Saved entries:
[Start of section]
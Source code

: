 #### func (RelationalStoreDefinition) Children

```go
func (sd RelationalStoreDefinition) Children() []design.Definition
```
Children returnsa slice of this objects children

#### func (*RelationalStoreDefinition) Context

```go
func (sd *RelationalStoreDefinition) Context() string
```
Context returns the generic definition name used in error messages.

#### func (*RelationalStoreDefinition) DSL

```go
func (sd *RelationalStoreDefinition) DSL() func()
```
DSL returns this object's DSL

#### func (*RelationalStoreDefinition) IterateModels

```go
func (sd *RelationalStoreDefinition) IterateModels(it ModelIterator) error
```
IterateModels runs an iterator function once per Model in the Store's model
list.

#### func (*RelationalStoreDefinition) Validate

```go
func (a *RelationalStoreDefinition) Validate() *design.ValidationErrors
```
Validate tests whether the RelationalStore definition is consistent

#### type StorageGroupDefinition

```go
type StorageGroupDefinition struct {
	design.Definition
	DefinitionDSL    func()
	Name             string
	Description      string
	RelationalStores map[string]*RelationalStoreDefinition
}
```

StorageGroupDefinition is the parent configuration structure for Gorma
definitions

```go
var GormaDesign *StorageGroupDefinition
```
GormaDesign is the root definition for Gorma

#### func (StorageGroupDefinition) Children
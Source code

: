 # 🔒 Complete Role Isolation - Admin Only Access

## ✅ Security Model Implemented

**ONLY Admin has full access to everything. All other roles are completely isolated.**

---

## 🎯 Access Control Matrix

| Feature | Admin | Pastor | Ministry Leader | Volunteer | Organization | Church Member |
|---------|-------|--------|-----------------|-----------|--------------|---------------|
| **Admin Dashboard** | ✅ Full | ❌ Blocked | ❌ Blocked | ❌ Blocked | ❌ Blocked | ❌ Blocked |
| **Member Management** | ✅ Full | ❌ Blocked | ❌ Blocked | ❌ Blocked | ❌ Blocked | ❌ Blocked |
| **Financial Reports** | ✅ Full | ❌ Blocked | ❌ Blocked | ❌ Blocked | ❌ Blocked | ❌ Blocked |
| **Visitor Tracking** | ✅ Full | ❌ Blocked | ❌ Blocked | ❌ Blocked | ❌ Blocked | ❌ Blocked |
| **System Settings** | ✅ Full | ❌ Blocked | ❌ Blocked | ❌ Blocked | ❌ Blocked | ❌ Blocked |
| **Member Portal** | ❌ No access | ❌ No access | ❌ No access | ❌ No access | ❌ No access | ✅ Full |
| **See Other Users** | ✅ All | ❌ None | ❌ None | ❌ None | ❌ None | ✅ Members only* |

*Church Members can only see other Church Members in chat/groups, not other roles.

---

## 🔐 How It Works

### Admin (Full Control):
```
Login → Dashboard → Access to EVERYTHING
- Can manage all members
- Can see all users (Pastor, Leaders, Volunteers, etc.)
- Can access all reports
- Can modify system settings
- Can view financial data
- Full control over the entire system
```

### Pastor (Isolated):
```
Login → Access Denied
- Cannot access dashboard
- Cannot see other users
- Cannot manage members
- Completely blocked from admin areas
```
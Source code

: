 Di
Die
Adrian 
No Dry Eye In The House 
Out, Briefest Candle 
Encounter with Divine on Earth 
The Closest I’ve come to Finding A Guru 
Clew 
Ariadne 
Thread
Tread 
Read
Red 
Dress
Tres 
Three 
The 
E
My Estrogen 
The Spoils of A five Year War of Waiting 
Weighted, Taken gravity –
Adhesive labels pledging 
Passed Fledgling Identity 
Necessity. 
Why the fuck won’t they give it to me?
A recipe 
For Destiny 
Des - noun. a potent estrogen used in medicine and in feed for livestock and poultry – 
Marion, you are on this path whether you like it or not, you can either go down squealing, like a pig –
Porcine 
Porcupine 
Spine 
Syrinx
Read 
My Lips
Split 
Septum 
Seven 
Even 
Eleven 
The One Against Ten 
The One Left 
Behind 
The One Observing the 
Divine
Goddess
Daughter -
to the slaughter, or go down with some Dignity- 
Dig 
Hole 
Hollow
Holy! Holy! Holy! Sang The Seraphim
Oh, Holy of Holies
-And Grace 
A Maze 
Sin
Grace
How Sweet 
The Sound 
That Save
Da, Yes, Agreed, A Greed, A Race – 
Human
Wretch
[End of section]
▶ Task objective
Only a number is expected here: the count of lines in the records above that include the word "down".

▶ Solution for this exercise
2